Under load, Provider A hits rate limits (429). System falls back to Provider B. But the burst of redirected traffic also overwhelms Provider B's rate limits. System tries Provider C — same result. All three providers rate-limited simultaneously.
Root cause: Fallback without backpressure. When Provider A went 429, we dumped ALL traffic onto B instead of gradually shifting.
# Before (bad): immediate full failover
if provider_a.status == 429:
route_all_to(provider_b)
# After (good): gradual shift with backpressure
if provider_a.status == 429:
reduce_rate(provider_a, by=50%)
overflow_to(provider_b, max_rate=provider_b.limit * 0.7)
queue_excess() # Buffer, don't redirect everything
Agent running on Claude (200K context). Accumulated conversation hits 150K tokens. Provider switch to GPT-4 (128K context). Request rejected: context too large. Agent can't continue the conversation on the fallback provider.
Fix: Context management that respects the minimum window across all configured providers. Or: context summarization before fallback.

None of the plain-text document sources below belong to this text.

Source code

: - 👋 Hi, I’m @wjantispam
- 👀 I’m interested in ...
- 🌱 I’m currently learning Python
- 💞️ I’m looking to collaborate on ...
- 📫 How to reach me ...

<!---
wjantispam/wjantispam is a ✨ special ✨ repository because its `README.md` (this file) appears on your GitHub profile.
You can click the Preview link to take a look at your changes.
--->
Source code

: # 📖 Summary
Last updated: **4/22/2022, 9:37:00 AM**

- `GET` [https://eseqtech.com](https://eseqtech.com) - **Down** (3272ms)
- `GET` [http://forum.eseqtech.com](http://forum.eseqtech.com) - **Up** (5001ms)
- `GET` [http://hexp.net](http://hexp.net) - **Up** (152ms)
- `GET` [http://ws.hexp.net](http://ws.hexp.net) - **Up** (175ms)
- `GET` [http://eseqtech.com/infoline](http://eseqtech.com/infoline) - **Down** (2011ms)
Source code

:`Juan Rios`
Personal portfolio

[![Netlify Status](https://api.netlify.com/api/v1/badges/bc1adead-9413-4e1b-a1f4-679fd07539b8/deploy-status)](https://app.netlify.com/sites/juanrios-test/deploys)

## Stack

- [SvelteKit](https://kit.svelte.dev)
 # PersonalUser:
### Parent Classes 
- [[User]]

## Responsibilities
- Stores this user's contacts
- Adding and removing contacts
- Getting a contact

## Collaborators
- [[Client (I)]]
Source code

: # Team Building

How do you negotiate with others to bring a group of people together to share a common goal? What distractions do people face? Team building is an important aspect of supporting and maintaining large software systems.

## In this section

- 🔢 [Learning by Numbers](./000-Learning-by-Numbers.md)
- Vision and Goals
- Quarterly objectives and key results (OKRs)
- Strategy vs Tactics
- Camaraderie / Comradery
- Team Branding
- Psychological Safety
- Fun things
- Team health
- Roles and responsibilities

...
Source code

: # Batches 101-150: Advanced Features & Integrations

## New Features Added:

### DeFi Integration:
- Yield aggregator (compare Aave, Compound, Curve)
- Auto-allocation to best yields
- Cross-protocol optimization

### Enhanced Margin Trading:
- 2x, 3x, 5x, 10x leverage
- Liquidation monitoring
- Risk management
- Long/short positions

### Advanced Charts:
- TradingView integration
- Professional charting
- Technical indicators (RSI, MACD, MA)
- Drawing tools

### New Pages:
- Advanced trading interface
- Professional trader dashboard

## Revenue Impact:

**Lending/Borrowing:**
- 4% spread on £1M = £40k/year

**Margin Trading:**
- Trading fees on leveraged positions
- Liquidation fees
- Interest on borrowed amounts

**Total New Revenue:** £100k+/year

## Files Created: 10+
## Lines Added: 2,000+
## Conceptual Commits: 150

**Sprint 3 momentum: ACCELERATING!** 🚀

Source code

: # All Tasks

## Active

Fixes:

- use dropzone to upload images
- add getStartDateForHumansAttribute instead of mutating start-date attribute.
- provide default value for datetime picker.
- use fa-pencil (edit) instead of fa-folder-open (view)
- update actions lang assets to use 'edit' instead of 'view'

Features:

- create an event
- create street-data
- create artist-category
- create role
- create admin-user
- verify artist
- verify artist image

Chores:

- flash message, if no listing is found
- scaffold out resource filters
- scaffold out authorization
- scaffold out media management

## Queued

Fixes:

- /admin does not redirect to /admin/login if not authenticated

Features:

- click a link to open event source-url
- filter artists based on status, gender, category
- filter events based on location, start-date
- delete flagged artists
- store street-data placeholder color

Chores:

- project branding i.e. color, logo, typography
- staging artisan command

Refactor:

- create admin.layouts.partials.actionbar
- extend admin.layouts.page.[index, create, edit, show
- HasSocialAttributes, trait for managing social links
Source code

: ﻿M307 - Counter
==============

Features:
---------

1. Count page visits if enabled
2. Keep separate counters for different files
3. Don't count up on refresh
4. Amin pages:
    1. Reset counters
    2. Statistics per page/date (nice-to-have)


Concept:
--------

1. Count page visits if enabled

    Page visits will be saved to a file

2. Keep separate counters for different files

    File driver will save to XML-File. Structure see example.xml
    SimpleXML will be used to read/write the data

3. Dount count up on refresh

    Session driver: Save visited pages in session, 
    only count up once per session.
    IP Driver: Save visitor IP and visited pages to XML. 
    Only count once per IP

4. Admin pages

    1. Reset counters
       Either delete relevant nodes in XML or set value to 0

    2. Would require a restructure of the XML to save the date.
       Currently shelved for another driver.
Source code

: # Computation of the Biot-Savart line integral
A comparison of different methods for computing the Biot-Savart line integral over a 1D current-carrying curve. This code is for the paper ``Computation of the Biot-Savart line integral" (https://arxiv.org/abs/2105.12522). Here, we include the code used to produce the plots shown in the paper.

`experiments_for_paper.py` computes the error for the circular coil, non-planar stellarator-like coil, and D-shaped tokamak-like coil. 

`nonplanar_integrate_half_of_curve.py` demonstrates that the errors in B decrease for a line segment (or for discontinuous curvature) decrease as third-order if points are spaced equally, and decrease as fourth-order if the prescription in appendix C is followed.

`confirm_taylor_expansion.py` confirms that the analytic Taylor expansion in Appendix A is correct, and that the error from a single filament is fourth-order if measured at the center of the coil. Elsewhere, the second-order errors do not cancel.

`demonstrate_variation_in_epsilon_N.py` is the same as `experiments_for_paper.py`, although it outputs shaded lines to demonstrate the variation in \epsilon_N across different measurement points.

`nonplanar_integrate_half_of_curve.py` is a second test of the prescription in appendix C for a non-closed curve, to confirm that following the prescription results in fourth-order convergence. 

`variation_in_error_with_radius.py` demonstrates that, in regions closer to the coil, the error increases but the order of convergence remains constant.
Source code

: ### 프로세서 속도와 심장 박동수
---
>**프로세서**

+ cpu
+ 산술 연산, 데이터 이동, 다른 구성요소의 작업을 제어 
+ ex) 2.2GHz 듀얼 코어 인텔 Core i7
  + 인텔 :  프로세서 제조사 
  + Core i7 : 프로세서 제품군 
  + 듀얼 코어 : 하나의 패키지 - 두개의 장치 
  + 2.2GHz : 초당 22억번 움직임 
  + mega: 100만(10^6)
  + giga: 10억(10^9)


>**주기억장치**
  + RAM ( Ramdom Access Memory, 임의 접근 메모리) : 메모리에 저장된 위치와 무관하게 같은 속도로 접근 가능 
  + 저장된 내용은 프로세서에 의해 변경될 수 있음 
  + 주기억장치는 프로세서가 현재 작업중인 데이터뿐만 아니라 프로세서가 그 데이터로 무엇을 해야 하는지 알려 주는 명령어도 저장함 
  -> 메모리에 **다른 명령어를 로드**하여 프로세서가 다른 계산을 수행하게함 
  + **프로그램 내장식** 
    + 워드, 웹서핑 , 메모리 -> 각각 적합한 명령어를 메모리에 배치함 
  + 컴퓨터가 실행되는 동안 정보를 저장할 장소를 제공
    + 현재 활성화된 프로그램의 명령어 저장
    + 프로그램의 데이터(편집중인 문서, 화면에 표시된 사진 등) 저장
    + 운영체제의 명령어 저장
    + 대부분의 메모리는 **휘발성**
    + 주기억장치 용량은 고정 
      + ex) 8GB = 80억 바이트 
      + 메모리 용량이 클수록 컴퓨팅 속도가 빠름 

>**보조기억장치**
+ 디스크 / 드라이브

Primary provider: Claude Haiku ($0.25/M input). Outage triggers fallback to GPT-4 ($10/M input). Agent runs for 6 hours on fallback during overnight outage. Morning surprise: $200 bill instead of the usual $5.
Fix: Cost-aware fallback with budget circuits:
fallback:
providers:
- claude-haiku: { max_daily_cost: 10 }
- gpt-4o-mini: { max_daily_cost: 20 }
- gpt-4o: { max_daily_cost: 50 }
global_daily_limit: 100
on_budget_exceeded: "degrade_to_cached"
Claude handles nested JSON in tool parameters well. GPT-4 sometimes flattens nested objects or sends arrays as comma-separated strings. Fallback from Claude to GPT-4 caused tool calls to fail with schema validation errors.
Fix: A normalization layer between the LLM output and tool execution that coerces common mismatches (string→array, flat→nested).
"The best fallback system is the one you've tested so many times that the real outage feels routine."